Segment Open

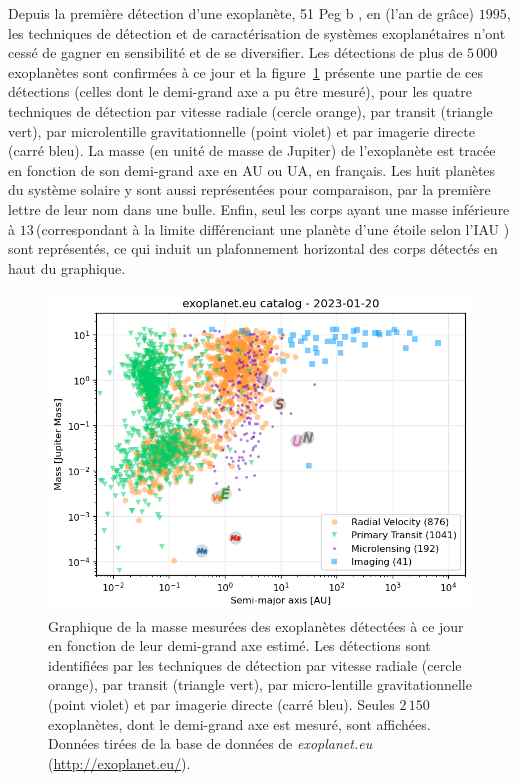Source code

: Depuis la première détection d'une exoplanète, 51 Peg b \citep{mayor1995}, en (l'an de grâce) $1995$, les techniques de détection et de caractérisation de systèmes exoplanétaires n'ont cessé de gagner en sensibilité et de se diversifier. Les détections de plus de $5\,000$ exoplanètes sont confirmées à ce jour et la figure~\ref{fig:ExoplanetDetection} présente une partie de ces détections (celles dont le demi-grand axe a pu être mesuré), pour les quatre techniques de détection par vitesse radiale (cercle orange), par transit (triangle vert), par microlentille gravitationnelle (point violet) et par imagerie directe (carré bleu). La masse (en unité de masse de Jupiter) de l'exoplanète est tracée en fonction de son demi-grand axe en \ac{AU} ou \ac{UA}, en français. Les huit planètes du système solaire y sont aussi représentées pour comparaison, par la première lettre de leur nom dans une bulle. Enfin, seul les corps ayant une masse inférieure à $13 \,$\MJ (correspondant à la limite différenciant une planète d'une étoile selon l'\ac{IAU} \citep{lecavelierdesetangs2022}) sont représentés, ce qui induit un plafonnement horizontal des corps détectés en haut du graphique.

\begin{figure}[ht!]
    \centering
    \includegraphics[width=\figwidth]{Figure_Chap1/20230120_exoplanet_diagram_RV_PT_ML_IM.png}
    \caption[Graphique des exoplanètes détectées à ce jour suivant les quatre techniques de détection principales.]{Graphique de la masse mesurées des exoplanètes détectées à ce jour en fonction de leur demi-grand axe estimé. Les détections sont identifiées par les techniques de détection par vitesse radiale (cercle orange), par transit (triangle vert), par micro-lentille gravitationnelle (point violet) et par imagerie directe (carré bleu). Seules $2\,150$ exoplanètes, dont le demi-grand axe est mesuré, sont affichées. Données tirées de la base de données de \textit{exoplanet.eu} (\url{http://exoplanet.eu/}).}
    \label{fig:ExoplanetDetection}
\end{figure}

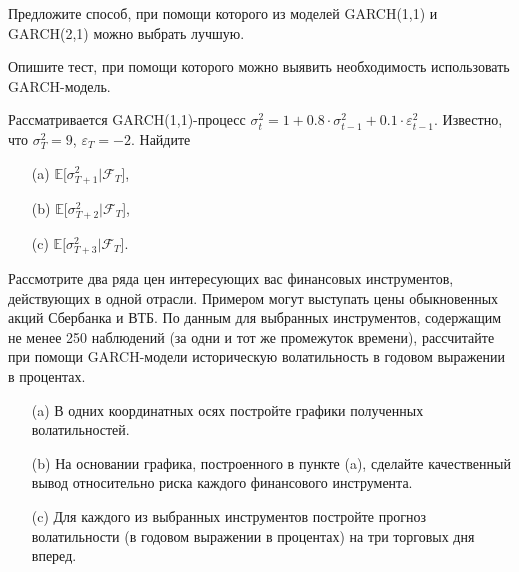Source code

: \documentclass[pdftex,11pt,openany]{book}\usepackage[]{graphicx}\usepackage[]{color}
\begin{document}
\begin{solution}
\end{solution}



\begin{problem}
Предложите способ, при помощи которого из моделей GARCH(1,1) и GARCH(2,1) можно выбрать лучшую.
\end{problem}

\begin{solution}
\end{solution}

\begin{problem}
Опишите тест, при помощи которого можно выявить необходимость использовать GARCH-модель.
\end{problem}

\begin{solution}
\end{solution}



\begin{problem}
Рассматривается GARCH(1,1)-процесс $\sigma_t^2 = 1 + 0.8 \cdot \sigma_{t-1}^2 + 0.1 \cdot \varepsilon_{t-1}^2$. Известно, что $\sigma_T^2 = 9$, $\varepsilon_T = -2$. Найдите
\begin{itemize}
  \item[(a)] $\mathbb{E}[\sigma_{T+1}^2|\mathcal{F}_T$],
  \item[(b)] $\mathbb{E}[\sigma_{T+2}^2|\mathcal{F}_T$],
  \item[(c)] $\mathbb{E}[\sigma_{T+3}^2|\mathcal{F}_T$].
\end{itemize}
\end{problem}

\begin{solution}
\end{solution}


\begin{problem}
Рассмотрите два ряда цен интересующих вас финансовых инструментов, действующих в одной отрасли. Примером могут выступать цены обыкновенных акций Сбербанка и ВТБ. По данным для выбранных инструментов, содержащим не менее 250 наблюдений (за одни и тот же промежуток времени), рассчитайте при помощи GARCH-модели историческую волатильность в годовом выражении в процентах.
\begin{itemize}
  \item[(a)] В одних координатных осях постройте графики полученных волатильностей.
  \item[(b)] На основании графика, построенного в пункте (a), сделайте качественный вывод относительно риска каждого финансового инструмента.
  \item[(c)] Для каждого из выбранных инструментов постройте прогноз волатильности (в годовом выражении в процентах) на три торговых дня вперед.
\end{itemize}
\end{problem}
\end{document}
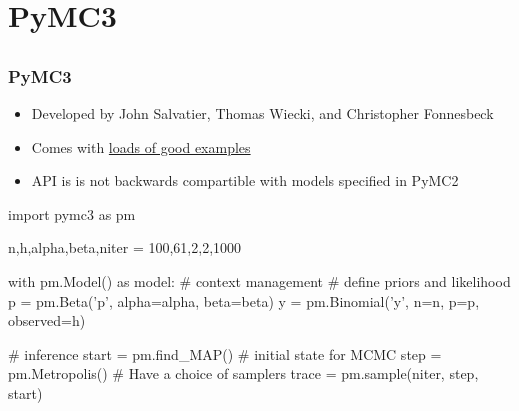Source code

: \documentclass[table,dvipsnames]{beamer}
\begin{document}
\section{PyMC3}
\subsection{}

\begin{frame}[fragile]
\frametitle{PyMC3}
\footnotesize
\begin{itemize}
 \item Developed by John Salvatier, Thomas Wiecki, and Christopher Fonnesbeck \citep{Salvatier16}
 \item Comes with \href{https://github.com/pymc-devs/pymc3/tree/master/pymc3/examples}{loads of good examples}
 \item API is is not backwards compartible with models specified in PyMC2
\end{itemize}
\begin{code}
import pymc3 as pm

n,h,alpha,beta,niter = 100,61,2,2,1000

with pm.Model() as model: # context management
    # define priors and likelihood
    p = pm.Beta('p', alpha=alpha, beta=beta)
    y = pm.Binomial('y', n=n, p=p, observed=h)

    # inference
    start = pm.find_MAP() # initial state for MCMC
    step = pm.Metropolis() # Have a choice of samplers
    trace = pm.sample(niter, step, start)
\end{code}
\end{frame}
\end{document}
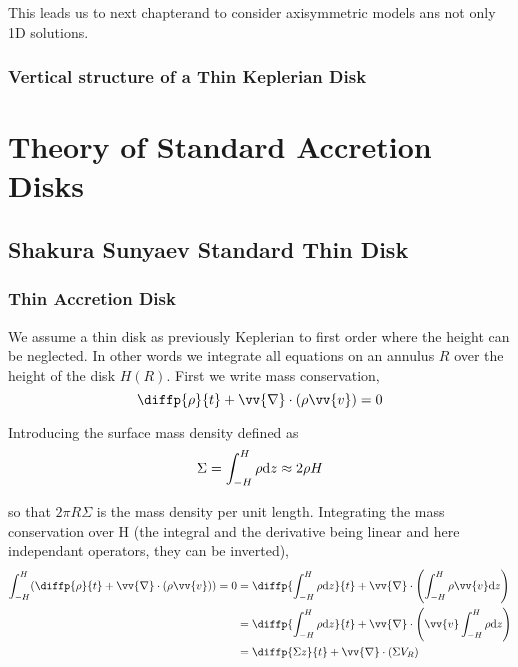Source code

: \documentclass[10pt,a4paper,english,draft]{article}
\let\originalleft\left
\let\originalright\right
\renewcommand{\left}{\mathopen{}\mathclose\bgroup\originalleft}
\renewcommand{\right}{\aftergroup\egroup\originalright}
\begin{document}
This leads us to next chapterand to consider axisymmetric models ans not only 1D solutions.

\subsubsection{Vertical structure of a Thin Keplerian Disk}

\section{Theory of Standard Accretion Disks}

\subsection{Shakura Sunyaev Standard Thin Disk}

\subsubsection{Thin Accretion Disk}


We assume a thin disk as previously Keplerian to first order where the height
can be neglected. In other words we integrate all equations on an annulus $R$
over the height of the disk $H(R)$. First we write mass conservation,
\begin{equation*}
  \diffp{\rho}{t} + \vv{\nabla}\cdot(\rho \vv{v}) = 0
\end{equation*}

Introducing the surface mass density defined as
\begin{equation*}
    \Sigma = \int_{-H}^H \rho \mathrm{d}{z} \approx 2 \rho H
\end{equation*}

so that $2 \pi R \Sigma$ is the mass density per unit length. Integrating the
mass conservation over H (the integral and the derivative being linear and here
independant operators, they can be inverted),
\begin{align*}
    \int_{-H}^H \left( \diffp{\rho}{t} + \vv{\nabla}\cdot(\rho \vv{v}) \right) = 0 %
    &= \diffp{\int_{-H}^H \rho \d{z}}{t} + \vv{\nabla}\cdot\left( \int_{-H}^H \rho \vv{v} \d{z} \right) \\
    &= \diffp{\int_{-H}^H \rho \d{z}}{t} + \vv{\nabla}\cdot\left( \vv{v} \int_{-H}^H \rho \d{z} \right) \\
    &= \diffp{\Sigma z}{t} + \vv{\nabla}\cdot(\Sigma V_R)
\end{align*}
\end{document}
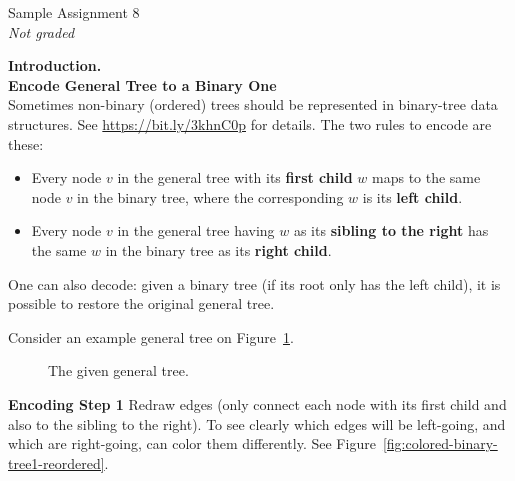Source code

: \documentclass[a4paper,12pt]{article}
\begin{document}
\twocolumn

\thispagestyle{empty}

\begin{center}
{\Large Sample Assignment 8}\\
{\em Not graded} 
\end{center}

\noindent


\vspace{10pt} {\bf Introduction.}\\
{\bf Encode General Tree to a Binary One}\\

Sometimes non-binary (ordered) trees should be represented in 
binary-tree data structures. See \url{https://bit.ly/3khnC0p} for details. 
The two rules to encode are these:
\begin{itemize}
\item Every node $v$ in the general tree with
its {\bf first child} $w$ maps to the same node $v$ in the binary tree, 
where the corresponding $w$ is its {\bf left child}.
\item Every node $v$ in the general tree having $w$ as its {\bf sibling to the right} 
has the same $w$ in the binary tree as its {\bf right child}. 
\end{itemize}

One can also decode: given a binary tree (if its root only has the left child), 
it is possible to restore the original general tree.

Consider an example general tree on Figure~\ref{fig:general-tree-no-color}.

\begin{figure}[!htb]
\caption{\label{fig:general-tree-no-color} The given general tree.}
\end{figure}

{\bf Encoding Step 1} Redraw edges (only connect each node with its first child and also to 
the sibling to the right). To see clearly which edges will be left-going, and 
which are right-going, can color them differently. See
Figure~\ref{fig:colored-binary-tree1-reordered}. 
\end{document}
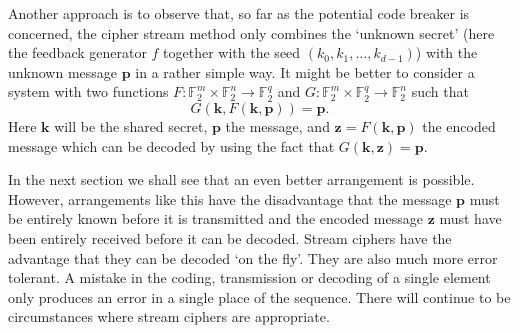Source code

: \documentclass[12pt,a4paper]{article}
\theoremstyle{plain}
\theoremstyle{definition}
\begin{document}
    Another approach is to observe that,
    so far as the potential code breaker is
    concerned, the
    cipher stream method only combines the
    `unknown secret' (here the feedback generator
    $f$ together with the seed $(k_{0},k_{1},\dots,k_{d-1})$)
    with the unknown message ${\mathbf p}$ in a rather
    simple way. It might be better to consider a system
    with two functions
    $F:{\mathbb F}_{2}^{m}\times{\mathbb F}_{2}^{n}
    \rightarrow{\mathbb F}_{2}^{q}$ and
    $G:{\mathbb F}_{2}^{m}\times{\mathbb F}_{2}^{q}
    \rightarrow{\mathbb F}_{2}^{n}$
    such that
    \[G({\mathbf k},F({\mathbf k},{\mathbf p}))={\mathbf p}.\]
    Here ${\mathbf k}$ will be
    the shared secret, ${\mathbf p}$ the message, and
    ${\mathbf z}=F({\mathbf k},{\mathbf p})$ the
    encoded message which can be decoded by
    using the fact that $G({\mathbf k},{\mathbf z})
    ={\mathbf p}$.

    In the next section we shall see that an even
    better arrangement is possible. However, arrangements
    like this have the disadvantage that
    the message ${\mathbf p}$ must be entirely known
    before it is transmitted and the encoded
    message ${\mathbf z}$ must have been entirely
    received before it can be decoded. Stream ciphers
    have the advantage that they can be decoded
    `on the fly'. They are also much more error
    tolerant. A mistake in the coding, transmission
    or decoding of a single element only produces
    an error in a single place of the sequence.
    There will continue to be circumstances
    where stream ciphers are appropriate.
\end{document}
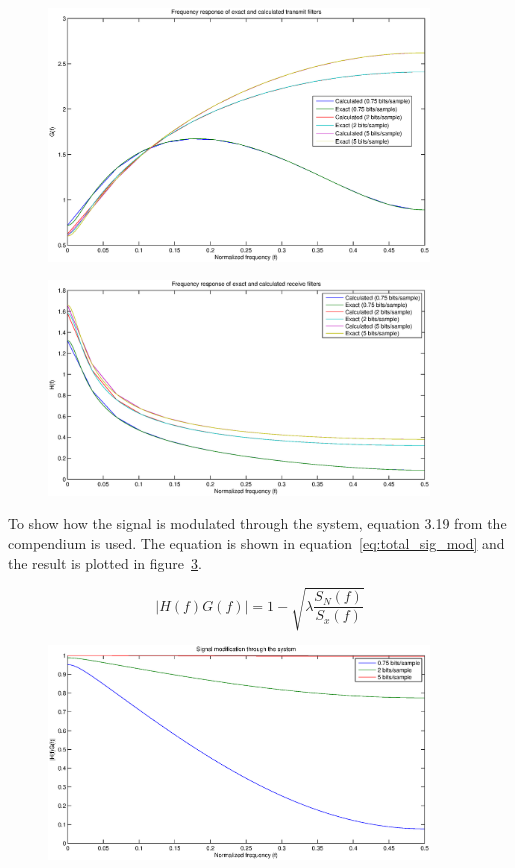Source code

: 	\begin{figure}[H]
	  \centering
	  \includegraphics[width=0.9\textwidth]{img/Oppgave2b_freq_G}
	  \label{fig:freq_comp_G}
	\end{figure}
	
	\begin{figure}[H]
	  \centering
	  \includegraphics[width=0.9\textwidth]{img/Oppgave2b_freq_H}
	  \label{fig:freq_comp_H}
	\end{figure}
	
	To show how the signal is modulated through the system, equation 3.19 from the compendium is used. The equation is shown in equation~\ref{eq:total_sig_mod} and the result is plotted in figure~\ref{fig:signal_mod_xy}.
	
	\begin{equation}
		|H(f)G(f)|=1-\sqrt{\lambda \frac{S_N(f)}{S_x(f)}}
		\label{eq:total_sig_mod}
	\end{equation}
	
	\begin{figure}[H]
	  \centering
	  \includegraphics[width=0.9\textwidth]{img/Oppgave2b_signal_mod_x_y}
	  \label{fig:signal_mod_xy}
	\end{figure}


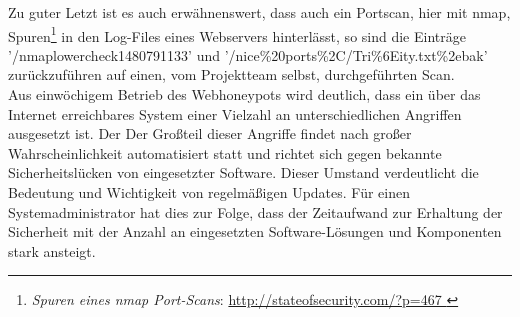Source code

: Zu guter Letzt ist es auch erwähnenswert, dass auch ein Portscan, hier mit nmap, Spuren\footnote{ \textit{Spuren eines nmap Port-Scans}: \url{http://stateofsecurity.com/?p=467 }} in den Log-Files eines Webservers hinterlässt, so sind die Einträge '/nmaplowercheck1480791133' und '/nice\%20ports\%2C/Tri\%6Eity.txt\%2ebak' zurückzuführen auf einen, vom Projektteam selbst, durchgeführten Scan.\\

Aus einwöchigem Betrieb des Webhoneypots wird deutlich, dass ein über das Internet erreichbares System einer Vielzahl an unterschiedlichen Angriffen ausgesetzt ist. Der Der Großteil dieser Angriffe findet nach großer Wahrscheinlichkeit automatisiert statt und richtet sich gegen bekannte Sicherheitslücken von eingesetzter Software. Dieser Umstand verdeutlicht die Bedeutung und Wichtigkeit von regelmäßigen Updates. Für einen Systemadministrator hat dies zur Folge, dass der Zeitaufwand zur Erhaltung der Sicherheit mit der Anzahl an eingesetzten Software-Lösungen und Komponenten stark ansteigt.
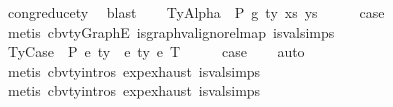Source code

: \begin{isabellebody}
\ cong{\isacharunderscore}{\kern0pt}reduce{\isacharunderscore}{\kern0pt}ty\ \isamarkupfalse%
\ blast\isanewline
{}\isamarkupfalse%
\isanewline
\ \ \isamarkupfalse%
\ {\isacharparenleft}{\kern0pt}TyAlpha\ {\isasymGamma}{}\ P\ g\ ty\ xs\ ys{\isacharparenright}{\kern0pt}\isanewline
\ \ \isamarkupfalse%
\ \isamarkupfalse%
\ {\isacharquery}{\kern0pt}case\isanewline
\ \ \isamarkupfalse%
\ {\isacharparenleft}{\kern0pt}metis\ cbv{\isacharunderscore}{\kern0pt}ty{\isacharunderscore}{\kern0pt}GraphE\ is{\isacharunderscore}{\kern0pt}graph{\isacharunderscore}{\kern0pt}val{\isacharunderscore}{\kern0pt}ignore{\isacharunderscore}{\kern0pt}lmap\ is{\isacharunderscore}{\kern0pt}val{\isachardot}{\kern0pt}simps{\isacharparenleft}{\kern0pt}{}{\isacharparenright}{\kern0pt}{\isacharparenright}{\kern0pt}\isanewline
{}\isamarkupfalse%
\isanewline
\ \ \isamarkupfalse%
\ {\isacharparenleft}{\kern0pt}TyCase\ {\isasymGamma}\ P\ e{}\ ty{}\ {\isasymGamma}{}\ e{}\ ty{}\ e{}\ T{\isacharparenright}{\kern0pt}\isanewline
\ \ \isamarkupfalse%
\ \isamarkupfalse%
\ {\isacharquery}{\kern0pt}case\isanewline
\ \ \isamarkupfalse%
\ auto\isanewline
\ \ \isamarkupfalse%
\ {\isacharparenleft}{\kern0pt}metis\ cbv{\isacharunderscore}{\kern0pt}ty{\isachardot}{\kern0pt}intros{\isacharparenleft}{\kern0pt}{}{\isacharparenright}{\kern0pt}\ exp{\isachardot}{\kern0pt}exhaust\ is{\isacharunderscore}{\kern0pt}val{\isachardot}{\kern0pt}simps{\isacharparenleft}{\kern0pt}{}{\isacharcomma}{\kern0pt}{}{\isacharcomma}{\kern0pt}{}{\isacharparenright}{\kern0pt}{\isacharparenright}{\kern0pt}\isanewline
\ \ \isamarkupfalse%
\ {\isacharparenleft}{\kern0pt}metis\ cbv{\isacharunderscore}{\kern0pt}ty{\isachardot}{\kern0pt}intros{\isacharparenleft}{\kern0pt}{}{\isacharparenright}{\kern0pt}\ exp{\isachardot}{\kern0pt}exhaust\ is{\isacharunderscore}{\kern0pt}val{\isachardot}{\kern0pt}simps{\isacharparenleft}{\kern0pt}{}{\isacharcomma}{\kern0pt}{}{\isacharcomma}{\kern0pt}{}{\isacharparenright}{\kern0pt}{\isacharparenright}{\kern0pt}\isanewline
{}\isamarkupfalse%
%
\endisatagproof
{\isafoldproof}%
%
\isadelimproof
%
\endisadelimproof
%
\begin{isamarkuptext}%

\end{isamarkuptext}
\end{isabellebody}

Segment Closed

TO DO:
Starting from the records above, copy each line where the string "models" is found.

ANSWER SECTION:
 \item API is is not backwards compartible with models specified in PyMC2
This leads us to next chapterand to consider axisymmetric models ans not only 1D solutions.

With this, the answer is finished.